Of the Divinity of Jesus Christ.
I.
After having examined his policy and morals we have seen nothing more Divine than in the writings and conduct of the ancients. Let us see if the reputation which followed him after his death is an evidence that he was God. Mankind is so accustomed to false reasoning that I am astonished that any one can reach a sane conclusion from their conduct. Experience shows that there is nothing they followed that is in any wise true, and that nothing has been done or said by them which gives any evidence of stability. In the meanwhile it is certain that common opinions are continually surrounded with chimeras notwithstanding the efforts of the learned, which have always opposed them. Whatever care has been taken to extirpate follies the people have never abandoned them only after having been surfeited with them. Moses was proud to boast himself the Lieutenant of the Lord of Lords, and to prove his mission by extraordinary signs. If ever so little he absented himself (which he did from time to time to confer, as he said, with his God, as Numa and other lawgivers also did) he only found on his return traces of the worship of the Gods which the Israelites had seen in Egypt. He successfully held them forty years in the wilderness that they might lose the idea of those they had abandoned, and not being yet satisfied they obeyed him who led them, and bore firmly whatever hardship they were caused to suffer in this regard.

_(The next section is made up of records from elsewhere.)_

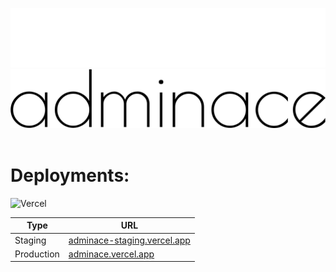 ![Logo Light](https://github.com/shimorojune/adminace/blob/master/src/assets/logo/logo-white-compressed.png?raw=true#gh-dark-mode-only)
![Logo Dark](https://github.com/shimorojune/adminace/blob/master/src/assets/logo/logo-compressed.png?raw=true#gh-light-mode-only)
<br />
<br />

# Deployments:

![Vercel](https://therealsujitk-vercel-badge.vercel.app/?app=admin-ace&style=for-the-badge)

| Type       | URL                                                                |
| ---------- | ------------------------------------------------------------------ |
| Staging    | [adminace-staging.vercel.app](https://adminace-staging.vercel.app) |
| Production | [adminace.vercel.app](https://adminace.vercel.app)                 |
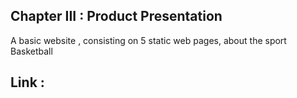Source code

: ## Chapter III : Product Presentation

A basic website , consisting on 5 static web pages, about the sport Basketball

## Link : 
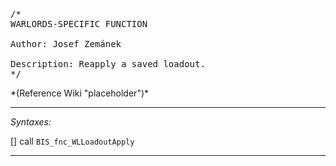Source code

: <pre>/*
WARLORDS-SPECIFIC FUNCTION

Author: Josef Zemánek

Description: Reapply a saved loadout.
*/</pre>*(Reference Wiki "placeholder")*<!-- Remove this after fill-in -->


---
*Syntaxes:*

[] call `BIS_fnc_WLLoadoutApply`

---
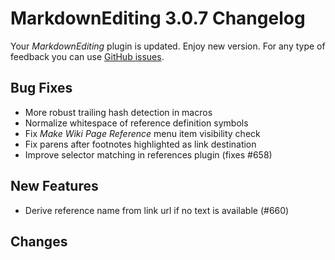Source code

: # MarkdownEditing 3.0.7 Changelog

Your _MarkdownEditing_ plugin is updated. Enjoy new version. For any type of
feedback you can use [GitHub issues][issues].

## Bug Fixes

* More robust trailing hash detection in macros
* Normalize whitespace of reference definition symbols
* Fix _Make Wiki Page Reference_ menu item visibility check
* Fix parens after footnotes highlighted as link destination
* Improve selector matching in references plugin (fixes #658)

## New Features

* Derive reference name from link url if no text is available (#660)

## Changes

[issues]: https://github.com/SublimeText-Markdown/MarkdownEditing/issues
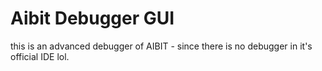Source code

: # Aibit Debugger GUI

this is an advanced debugger of AIBIT - since there is no debugger in it's official IDE lol.

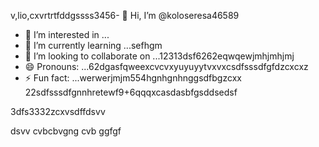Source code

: v,lio,cxvrtrtfddgssss3456- 👋 Hi, I’m @koloseresa46589
- 👀 I’m interested in ...
- 🌱 I’m currently learning ...sefhgm
- 💞️ I’m looking to collaborate on ...12313dsf6262eqwqewjmhjmhjmj
- 😄 Pronouns: ...62dgasfqweexcvcvxyuyuyytvxvxcsdfsssdfgfdzcxcxz
- ⚡ Fun fact: ...werwerjmjm554hgnhgnhnggsdfbgzcxx
22sdfsssdfgnnhretewf9+6qqqxcasdasbfgsddsedsf
<!---53wrrhtsdf12352dzfsd
koloseresa/koloseresa is a ✨ special ✨ repository beca132useas its `README45.md` (this file) appeabgdfbrsf on your GitHub profrerezxcczvv5ile.
You can click the Preview link to take a look at your changes.456fsdsd32
--->3dfs3332zcxvsdffdsvv
dsvv
cvbcbvgng
cvb
ggfgf
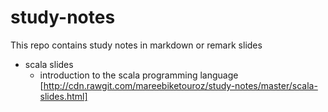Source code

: # study-notes

This repo contains study notes in markdown or remark slides

* scala slides
    - introduction to the scala programming language [http://cdn.rawgit.com/mareebiketouroz/study-notes/master/scala-slides.html]
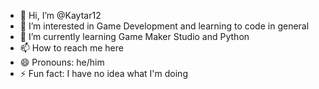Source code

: - 👋 Hi, I’m @Kaytar12
- 👀 I’m interested in Game Development and learning to code in general
- 🌱 I’m currently learning Game Maker Studio and Python
- 📫 How to reach me here
- 😄 Pronouns: he/him
- ⚡ Fun fact: I have no idea what I'm doing

<!---
Kaytar12/Kaytar12 is a ✨ special ✨ repository because its `README.md` (this file) appears on your GitHub profile.
You can click the Preview link to take a look at your changes.
--->
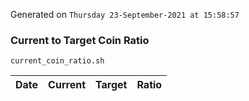 Generated on `Thursday 23-September-2021 at 15:58:57`

### Current to Target Coin Ratio
`current_coin_ratio.sh`

Date|Current|Target|Ratio
---|---|---|---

Only the hatred which they had conceived for other nations, by an arrogance of which most idiots are susceptible, made them insensibly forget the Gods of Egypt and attach themselves to those of Moses whom they adored, and sometimes with all the circumstance marked in the laws. But when they quitted these conditions little by little to follow those of Jesus Christ, I cannot see what inconstancy caused them to run after the novelty and change.
II.
The most ignorant Hebrews having given the most vogue to the law of Moses were the first to run after Jesus, and as their number was infinite and they encouraged each other, it is not marvellous that these errors spread so easily. It is not that novelty does not always beget suffering, but it is the glory that is expected that one hopes will smooth the difficulties. Thus the Disciples of Jesus, miserable as they were, reduced at times to nourish themselves with grains of corn which they gathered from the fields (Luke vi., 1), and seeing themselves shamefully excluded from places where they thought to enter to ease their fatigue (Luke ix., 52–53) they began to be discouraged with living; their Master being without the pale of the law and unable to give them the benefits, glory and grandeur which he had promised them.
After his death his disciples, in despair at seeing their hopes frustrated, and pursued by the Jews who wished to treat them as they had treated their Master, made a virtue of necessity and scattered over the country, where by the report of some women ([John xx, 18]) they told of his resurrection, his divine affiliation and the rest of the fables with which the Gospels are filled.[1] The trouble which they had to make progress among the Jews made them resolve to pass among the Gentiles, and try to serve themselves better among them; but as it was necessary to have more learning for that than they possessed—the Gentiles being philosophers and too much in love with truth to resort to trifles—they gained over a young man (Saul or St. Paul) of an active and eager mind and a little better informed than the simple fishermen or than the greater babblers who associated with them. A stroke from Heaven made him blind, as is said (without this the trick would have been useless) and this incident for a time attracted some weak souls.[2] By the fear of Hell, taken from some of the fables of the ancient poets, and by the hope of a glorious Resurrection and a Paradise which is hardly more supportable than that of Mahomet; all these procured for their Master the honor of passing for a God, which he himself was unable to obtain while living. In which this kind of Jesus was no better than Homer: six cities which had driven the latter out with contempt and scorn during his life, disputed with each other after his death to determine with whom remained the honor of having been his birth-place.